I've thought in the past of a RefParam<T> type, which would be for use
only as a function parameter. nsRefPtr<T>/nsCOMPtr<T> would
implicitly convert to it, but raw pointers would not implicitly
convert to it. And it would implicitly convert to a raw pointer,
which is safe as long as the nsRefPtr<T>/nsCOMPtr<T> that it was
initialized with was a local variable (and not a member or global).
Thus to the callee, it would behave exactly like a raw pointer. The
only difference is the caller is not allowed to pass a raw pointer.
With this change, we wouldn't need to convert from nsRefPtr<T> to T*
often, as far as I can think of. It would also preserve binary
compatibility with XPCOM AFAICT, because RefParam<T> would have
trivial constructor and destructor and no virtual functions. It also
would add no addref/release. It would just help the compiler catch
cases where raw pointers are being passed to functions that expect the
caller to hold a strong reference, which would perhaps allow us to
sanely remove the implicit conversion from nsRefPtr<T> to T*.

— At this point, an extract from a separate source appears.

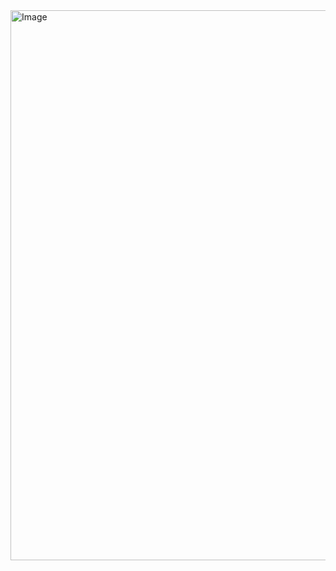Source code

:  <img width="1898" height="880" alt="Image" src="https://github.com/user-attachments/assets/759afa41-f509-415c-b411-5b16e02a1059" />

How would this setup help with the case when one passes
nsCOMPtr/nsRefPtr member variable as a param? I believe that has been the most
common issue
with "caller-should-keep-the-parameter-alive" - one just doesn't remember to
make sure the
value of the member variable can't be replaced with some other value while
calling the method.
- add operator T* explicit and operator T* && = delete // this will be
available in GCC 4.8.1 and MSVC 2014 Nov CTP
What would this do? I see that deleting operator T* && would prevent
a temporary nsRefPtr<T> from converting unsafely to a raw pointer,
which would address that objection to removing already_AddRefed. But
what does the first part do?
On Tue, Dec 23, 2014 at 1:21 AM, Ehsan Akhgari <ehsan.akhg...@gmail.com> wrote:
Are there good use cases for having functions accept an nsRefPtr<T>&? If
not, we can outlaw them.
Do we have a better convention for an in/out parameter that's a
pointer to a refcounted class? editor uses this convention in a
number of functions for "pass me a node/pointer pair as input, and
I'll update it to the new value while I'm at it." If there's a good
substitute for this, let me know and I'll use it in the future when
cleaning up editor code.
nsCOM/RefPtr<>& is a good option for inouts.